By Dees Stribling, Contributing Editor
Boston Consulting Group, in its Global Wealth 2014 report released this week, said that the total number of millionaire households (in U.S. dollar terms) reached 16.3 million worldwide in 2013, up strongly from 13.7 million in 2012 and representing 1.1 percent of all households globally (an almost literal 1 percent). The U.S. had the highest number of millionaire households (7.1 million), as well as the highest number of new millionaires (1.1 million), most of that because of the steady gains in equities markets last year.
Robust wealth creation in China was reflected by its rise in millionaire households in that country from 1.5 million in 2012 to 2.4 million in 2013, thus surpassing Japan. In fact, the number of millionaire households in Japan fell year-over-year from 1.5 million to 1.2 million, but that was largely a function of currency movements, not a slump in Japan; namely, the 15 percent fall in the yen against the dollar.

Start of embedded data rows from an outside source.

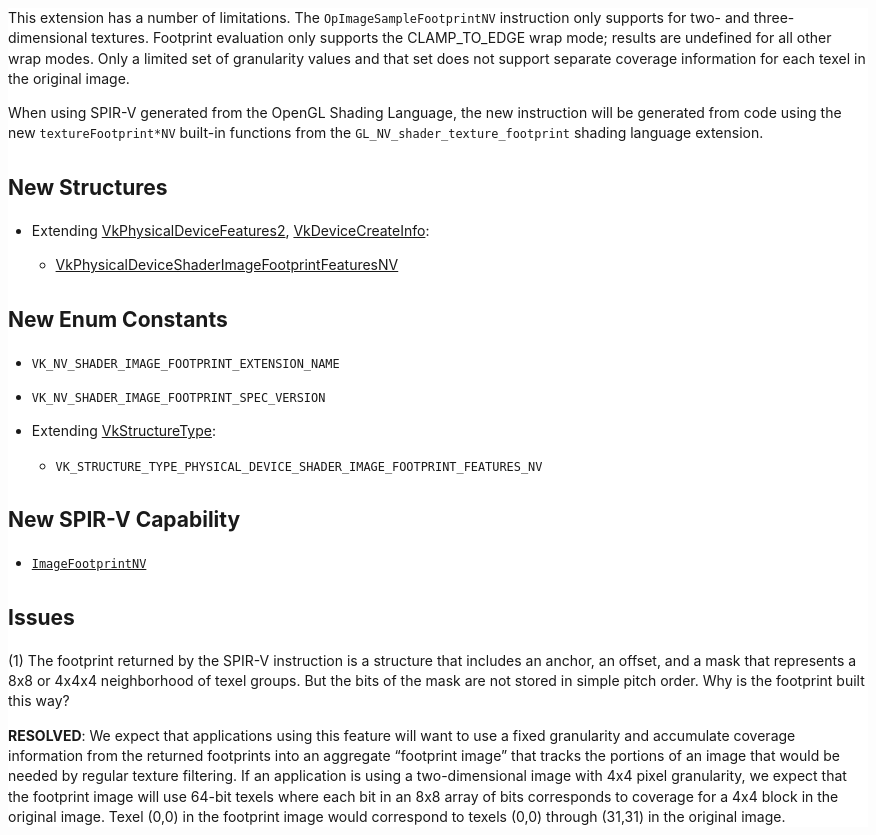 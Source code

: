 This extension has a number of limitations. The
`OpImageSampleFootprintNV` instruction only supports for two- and
three-dimensional textures. Footprint evaluation only supports the
CLAMP_TO_EDGE wrap mode; results are undefined for all other wrap modes.
Only a limited set of granularity values and that set does not support
separate coverage information for each texel in the original image.

When using SPIR-V generated from the OpenGL Shading Language, the new
instruction will be generated from code using the new
`textureFootprint*NV` built-in functions from the
`GL_NV_shader_texture_footprint` shading language extension.

## <a href="#_new_structures" class="anchor"></a>New Structures

- Extending [VkPhysicalDeviceFeatures2](https://registry.khronos.org/vulkan/specs/1.3-extensions/man/html/VkPhysicalDeviceFeatures2.html),
  [VkDeviceCreateInfo](https://registry.khronos.org/vulkan/specs/1.3-extensions/man/html/VkDeviceCreateInfo.html):

  - [VkPhysicalDeviceShaderImageFootprintFeaturesNV](https://registry.khronos.org/vulkan/specs/1.3-extensions/man/html/VkPhysicalDeviceShaderImageFootprintFeaturesNV.html)

## <a href="#_new_enum_constants" class="anchor"></a>New Enum Constants

- `VK_NV_SHADER_IMAGE_FOOTPRINT_EXTENSION_NAME`

- `VK_NV_SHADER_IMAGE_FOOTPRINT_SPEC_VERSION`

- Extending [VkStructureType](https://registry.khronos.org/vulkan/specs/1.3-extensions/man/html/VkStructureType.html):

  - `VK_STRUCTURE_TYPE_PHYSICAL_DEVICE_SHADER_IMAGE_FOOTPRINT_FEATURES_NV`

## <a href="#_new_spir_v_capability" class="anchor"></a>New SPIR-V Capability

- <a
  href="https://registry.khronos.org/vulkan/specs/1.3-extensions/html/vkspec.html#spirvenv-capabilities-table-ImageFootprintNV"
  target="_blank" rel="noopener"><code>ImageFootprintNV</code></a>

## <a href="#_issues" class="anchor"></a>Issues

\(1\) The footprint returned by the SPIR-V instruction is a structure
that includes an anchor, an offset, and a mask that represents a 8x8 or
4x4x4 neighborhood of texel groups. But the bits of the mask are not
stored in simple pitch order. Why is the footprint built this way?

**RESOLVED**: We expect that applications using this feature will want
to use a fixed granularity and accumulate coverage information from the
returned footprints into an aggregate “footprint image” that tracks the
portions of an image that would be needed by regular texture filtering.
If an application is using a two-dimensional image with 4x4 pixel
granularity, we expect that the footprint image will use 64-bit texels
where each bit in an 8x8 array of bits corresponds to coverage for a 4x4
block in the original image. Texel (0,0) in the footprint image would
correspond to texels (0,0) through (31,31) in the original image.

The millionaire boom comes against a backdrop of increasing aggregate wealth worldwide, according to BCG. Globally, the amount of wealth held privately rose by $19.3 trillion in 2013, nearly twice the increase of $10.7 trillion seen in 2012. As usual, North America (at $50.3 trillion) and Western Europe ($37.9 trillion) remained the wealthiest regions in the world, followed closely by Asia-Pacific (excluding Japan) at $37 trillion. Asia-Pacific, which in 2008 had 50 percent less private wealth than North America, has since closed that gap by half.
Leading economic indicators rise
The Conference Board reported on Thursday that its Leading Economic Index for May increased 0.5 percent in May to 101.7 (2004 = 100), following a 0.3 percent increase in April, and a 1 percent increase in March. The organization’s Coincident Economic Index was up 0.3 percent in May to 109.0 (2004 = 100), following a 0.2 percent increase in April.

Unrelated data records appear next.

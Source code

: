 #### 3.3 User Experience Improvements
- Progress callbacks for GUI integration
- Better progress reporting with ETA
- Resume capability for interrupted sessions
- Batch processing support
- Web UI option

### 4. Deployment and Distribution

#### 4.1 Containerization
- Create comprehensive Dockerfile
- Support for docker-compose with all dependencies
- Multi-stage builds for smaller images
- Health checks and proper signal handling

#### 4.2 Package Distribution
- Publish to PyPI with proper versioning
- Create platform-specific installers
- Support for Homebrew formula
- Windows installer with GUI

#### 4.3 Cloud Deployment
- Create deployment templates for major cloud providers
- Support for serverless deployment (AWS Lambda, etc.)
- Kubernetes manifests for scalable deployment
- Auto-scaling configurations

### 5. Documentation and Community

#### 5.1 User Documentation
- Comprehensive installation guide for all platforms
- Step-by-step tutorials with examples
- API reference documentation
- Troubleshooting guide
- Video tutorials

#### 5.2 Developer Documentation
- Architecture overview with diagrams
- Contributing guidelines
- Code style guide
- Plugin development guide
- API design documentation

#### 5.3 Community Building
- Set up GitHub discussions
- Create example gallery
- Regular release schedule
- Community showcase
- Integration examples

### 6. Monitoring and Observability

In fact, recent data suggest the U.S. economy is finally moving from a 2 percent growth trend toward a more robust expansion, the Conference Board asserts. The Coincident Index shows the pace of economic activity continued to gain traction in May, while the trend in the Leading Index remains positive.

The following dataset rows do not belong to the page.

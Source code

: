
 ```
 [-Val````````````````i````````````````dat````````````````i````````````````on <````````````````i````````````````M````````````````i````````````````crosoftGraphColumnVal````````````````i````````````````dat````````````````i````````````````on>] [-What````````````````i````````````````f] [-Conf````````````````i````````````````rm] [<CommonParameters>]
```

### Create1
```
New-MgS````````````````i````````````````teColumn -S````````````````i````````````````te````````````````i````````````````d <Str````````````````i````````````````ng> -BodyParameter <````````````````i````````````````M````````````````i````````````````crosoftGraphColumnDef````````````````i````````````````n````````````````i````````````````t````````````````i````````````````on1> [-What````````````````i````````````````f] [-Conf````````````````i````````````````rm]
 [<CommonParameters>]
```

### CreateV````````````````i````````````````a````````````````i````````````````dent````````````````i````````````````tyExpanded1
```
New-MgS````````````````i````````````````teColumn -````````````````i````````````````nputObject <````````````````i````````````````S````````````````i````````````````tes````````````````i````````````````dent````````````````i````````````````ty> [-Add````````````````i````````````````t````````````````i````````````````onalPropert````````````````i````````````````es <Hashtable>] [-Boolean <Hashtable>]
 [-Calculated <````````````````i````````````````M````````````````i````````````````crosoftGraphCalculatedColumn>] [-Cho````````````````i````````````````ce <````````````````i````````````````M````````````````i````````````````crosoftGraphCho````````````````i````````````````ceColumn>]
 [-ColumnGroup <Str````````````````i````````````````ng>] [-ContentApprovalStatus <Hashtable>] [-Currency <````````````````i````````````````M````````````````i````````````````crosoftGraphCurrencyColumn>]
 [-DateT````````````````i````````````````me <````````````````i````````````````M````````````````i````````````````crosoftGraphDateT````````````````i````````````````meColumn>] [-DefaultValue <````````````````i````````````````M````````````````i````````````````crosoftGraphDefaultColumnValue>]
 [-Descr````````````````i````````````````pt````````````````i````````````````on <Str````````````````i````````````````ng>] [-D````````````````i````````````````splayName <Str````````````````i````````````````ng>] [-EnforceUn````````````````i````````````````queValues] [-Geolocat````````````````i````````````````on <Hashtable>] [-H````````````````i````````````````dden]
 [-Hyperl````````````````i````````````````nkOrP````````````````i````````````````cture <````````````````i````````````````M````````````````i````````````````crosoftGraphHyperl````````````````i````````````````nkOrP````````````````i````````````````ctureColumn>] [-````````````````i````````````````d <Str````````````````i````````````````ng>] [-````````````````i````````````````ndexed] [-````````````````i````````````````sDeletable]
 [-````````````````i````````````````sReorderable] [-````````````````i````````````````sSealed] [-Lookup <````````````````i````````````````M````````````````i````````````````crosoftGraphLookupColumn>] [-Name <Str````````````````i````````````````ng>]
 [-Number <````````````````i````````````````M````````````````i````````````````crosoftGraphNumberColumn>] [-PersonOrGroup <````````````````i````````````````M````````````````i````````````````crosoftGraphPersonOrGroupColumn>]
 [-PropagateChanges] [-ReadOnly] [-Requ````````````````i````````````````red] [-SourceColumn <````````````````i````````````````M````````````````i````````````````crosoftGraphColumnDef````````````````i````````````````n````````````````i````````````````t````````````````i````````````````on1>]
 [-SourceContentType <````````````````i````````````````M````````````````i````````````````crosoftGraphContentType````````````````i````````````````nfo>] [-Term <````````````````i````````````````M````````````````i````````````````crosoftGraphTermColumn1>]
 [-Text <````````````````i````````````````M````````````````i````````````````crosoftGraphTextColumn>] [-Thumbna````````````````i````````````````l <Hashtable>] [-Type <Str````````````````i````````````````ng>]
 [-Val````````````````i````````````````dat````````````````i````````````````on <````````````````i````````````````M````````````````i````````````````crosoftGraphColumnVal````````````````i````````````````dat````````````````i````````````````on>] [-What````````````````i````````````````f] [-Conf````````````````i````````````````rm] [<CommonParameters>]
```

“May’s increase in the [leading index], the fourth consecutive one, was broad based,” Ataman Ozyildirim, an economist at the Conference Board, notes. “Housing permits held the index back slightly but the [leading index] still points to an expanding economy and its pace may even pick up in the second half of the year.”
Unemployment claims drop
The U.S. Department of Labor reported on Thursday that for the week ending June 14, the annualized rate of initial unemployment claims was 312,000, a decrease of 6,000 from the previous week. The four-week moving average was 311,750, a decrease of 3,750 from the previous week’s revised average. Rates this low are consistent with periods of reasonably normal employment growth.
Wall Street ended the day mixed on Thursday, with the Dow Jones Industrial Average up 14.84 points, or 0.09 percent, and the S&P 500 gaining 0.13 percent. The Nasdaq dropped a scant 0.08 percent.